(Data records)
*** Begin section ***
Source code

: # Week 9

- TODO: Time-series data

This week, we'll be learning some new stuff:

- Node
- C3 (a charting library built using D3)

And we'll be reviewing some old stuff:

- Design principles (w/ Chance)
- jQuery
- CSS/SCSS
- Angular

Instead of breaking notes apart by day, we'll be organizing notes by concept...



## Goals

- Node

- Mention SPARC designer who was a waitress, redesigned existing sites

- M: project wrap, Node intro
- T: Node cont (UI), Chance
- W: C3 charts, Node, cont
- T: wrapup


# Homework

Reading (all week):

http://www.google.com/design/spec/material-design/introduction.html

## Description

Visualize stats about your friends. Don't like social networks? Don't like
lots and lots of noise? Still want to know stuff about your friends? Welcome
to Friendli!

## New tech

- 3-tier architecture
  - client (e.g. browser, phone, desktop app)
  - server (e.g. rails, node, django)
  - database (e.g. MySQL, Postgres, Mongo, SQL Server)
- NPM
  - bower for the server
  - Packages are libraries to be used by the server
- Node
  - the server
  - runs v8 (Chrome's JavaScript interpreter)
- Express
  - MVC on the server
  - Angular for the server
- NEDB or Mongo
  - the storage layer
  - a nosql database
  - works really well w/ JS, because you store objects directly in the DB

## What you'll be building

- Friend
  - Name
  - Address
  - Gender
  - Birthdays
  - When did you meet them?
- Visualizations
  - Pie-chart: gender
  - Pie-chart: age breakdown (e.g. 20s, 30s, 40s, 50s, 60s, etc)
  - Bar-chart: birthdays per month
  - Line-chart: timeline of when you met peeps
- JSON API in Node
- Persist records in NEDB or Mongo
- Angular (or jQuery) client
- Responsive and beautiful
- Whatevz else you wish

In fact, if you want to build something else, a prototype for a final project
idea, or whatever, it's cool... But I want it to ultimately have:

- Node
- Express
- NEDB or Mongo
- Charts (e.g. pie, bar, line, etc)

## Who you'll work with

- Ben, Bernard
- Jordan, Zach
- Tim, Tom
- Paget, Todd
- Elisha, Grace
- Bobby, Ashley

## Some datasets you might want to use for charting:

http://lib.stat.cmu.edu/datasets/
*** End section ***
> _TASK ITEM_:
The lines running from the start of the data through the one that contains "- client (e.g. browser, phone, desktop app)" should be reproduced exactly, and only those.

> _RESULT FOR THIS TASK_:
Source code

: # Week 9

- TODO: Time-series data

This week, we'll be learning some new stuff:

- Node
- C3 (a charting library built using D3)

And we'll be reviewing some old stuff:

- Design principles (w/ Chance)
- jQuery
- CSS/SCSS
- Angular

Instead of breaking notes apart by day, we'll be organizing notes by concept...



## Goals

- Node

- Mention SPARC designer who was a waitress, redesigned existing sites

- M: project wrap, Node intro
- T: Node cont (UI), Chance
- W: C3 charts, Node, cont
- T: wrapup


# Homework

Reading (all week):

http://www.google.com/design/spec/material-design/introduction.html

## Description

Visualize stats about your friends. Don't like social networks? Don't like
lots and lots of noise? Still want to know stuff about your friends? Welcome
to Friendli!

## New tech

- 3-tier architecture
  - client (e.g. browser, phone, desktop app)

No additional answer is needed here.